■ **Material for this task**:
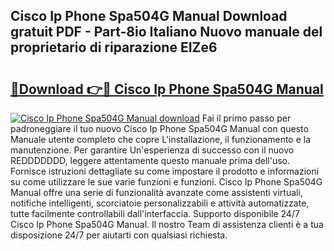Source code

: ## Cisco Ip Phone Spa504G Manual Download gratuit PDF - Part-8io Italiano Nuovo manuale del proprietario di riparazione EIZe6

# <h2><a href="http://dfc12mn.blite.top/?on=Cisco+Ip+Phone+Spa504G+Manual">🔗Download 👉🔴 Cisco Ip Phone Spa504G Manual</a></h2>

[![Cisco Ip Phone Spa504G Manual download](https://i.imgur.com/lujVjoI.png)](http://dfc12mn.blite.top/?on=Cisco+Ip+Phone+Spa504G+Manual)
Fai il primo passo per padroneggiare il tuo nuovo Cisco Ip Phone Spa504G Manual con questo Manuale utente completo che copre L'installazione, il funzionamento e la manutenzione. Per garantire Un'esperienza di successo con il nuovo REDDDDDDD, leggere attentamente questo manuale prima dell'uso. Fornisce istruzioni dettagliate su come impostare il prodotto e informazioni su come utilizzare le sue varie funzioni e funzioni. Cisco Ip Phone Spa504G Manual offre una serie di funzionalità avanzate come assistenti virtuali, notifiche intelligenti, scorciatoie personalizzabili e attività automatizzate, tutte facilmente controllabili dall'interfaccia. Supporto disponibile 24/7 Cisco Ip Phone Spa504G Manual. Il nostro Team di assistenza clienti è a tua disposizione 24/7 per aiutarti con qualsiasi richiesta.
---
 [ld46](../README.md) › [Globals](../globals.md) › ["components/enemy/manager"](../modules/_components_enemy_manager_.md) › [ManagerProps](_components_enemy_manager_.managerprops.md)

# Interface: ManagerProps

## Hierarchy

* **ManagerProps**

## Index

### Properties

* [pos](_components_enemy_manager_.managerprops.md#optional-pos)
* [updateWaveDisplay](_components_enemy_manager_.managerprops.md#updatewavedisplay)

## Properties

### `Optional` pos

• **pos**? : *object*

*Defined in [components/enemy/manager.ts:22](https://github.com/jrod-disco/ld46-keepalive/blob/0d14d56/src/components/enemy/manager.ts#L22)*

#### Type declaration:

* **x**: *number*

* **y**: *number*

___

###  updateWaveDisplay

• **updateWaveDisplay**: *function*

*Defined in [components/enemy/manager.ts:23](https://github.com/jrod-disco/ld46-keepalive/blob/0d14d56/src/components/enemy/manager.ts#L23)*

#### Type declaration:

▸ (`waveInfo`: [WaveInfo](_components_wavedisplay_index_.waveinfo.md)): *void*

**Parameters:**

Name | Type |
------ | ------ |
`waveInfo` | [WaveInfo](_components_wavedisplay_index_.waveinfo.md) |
---
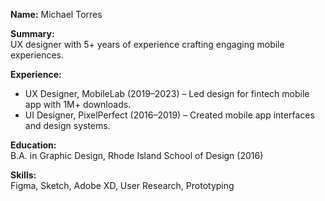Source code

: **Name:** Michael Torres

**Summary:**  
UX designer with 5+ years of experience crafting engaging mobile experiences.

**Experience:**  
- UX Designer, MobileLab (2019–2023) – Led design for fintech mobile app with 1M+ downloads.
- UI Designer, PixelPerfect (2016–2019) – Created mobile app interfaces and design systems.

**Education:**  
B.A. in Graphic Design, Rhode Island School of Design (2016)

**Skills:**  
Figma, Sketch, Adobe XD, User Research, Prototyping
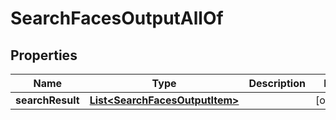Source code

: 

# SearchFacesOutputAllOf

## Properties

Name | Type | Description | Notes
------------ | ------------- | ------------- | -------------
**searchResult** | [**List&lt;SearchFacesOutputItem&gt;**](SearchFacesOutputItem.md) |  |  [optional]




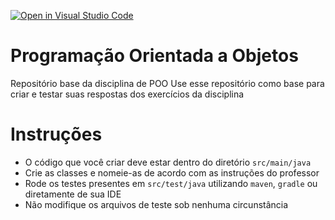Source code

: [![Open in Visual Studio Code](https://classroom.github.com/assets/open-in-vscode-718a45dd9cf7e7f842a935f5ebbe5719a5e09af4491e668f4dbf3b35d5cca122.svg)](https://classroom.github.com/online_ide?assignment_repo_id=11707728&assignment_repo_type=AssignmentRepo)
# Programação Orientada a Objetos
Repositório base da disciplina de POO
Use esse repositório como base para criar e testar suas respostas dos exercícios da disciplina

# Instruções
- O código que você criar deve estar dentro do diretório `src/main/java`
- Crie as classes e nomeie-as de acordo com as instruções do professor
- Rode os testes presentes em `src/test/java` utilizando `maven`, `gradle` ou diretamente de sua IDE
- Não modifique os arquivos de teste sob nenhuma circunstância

■ **Task objective**:
From the data above, return every line from the line that has "di riparazione EIZe6" up to and including the line that has "[![Cisco Ip Phone", exactly.

■ **Expected output**:
: ## Cisco Ip Phone Spa504G Manual Download gratuit PDF - Part-8io Italiano Nuovo manuale del proprietario di riparazione EIZe6

# <h2><a href="http://dfc12mn.blite.top/?on=Cisco+Ip+Phone+Spa504G+Manual">🔗Download 👉🔴 Cisco Ip Phone Spa504G Manual</a></h2>

[![Cisco Ip Phone Spa504G Manual download](https://i.imgur.com/lujVjoI.png)](http://dfc12mn.blite.top/?on=Cisco+Ip+Phone+Spa504G+Manual)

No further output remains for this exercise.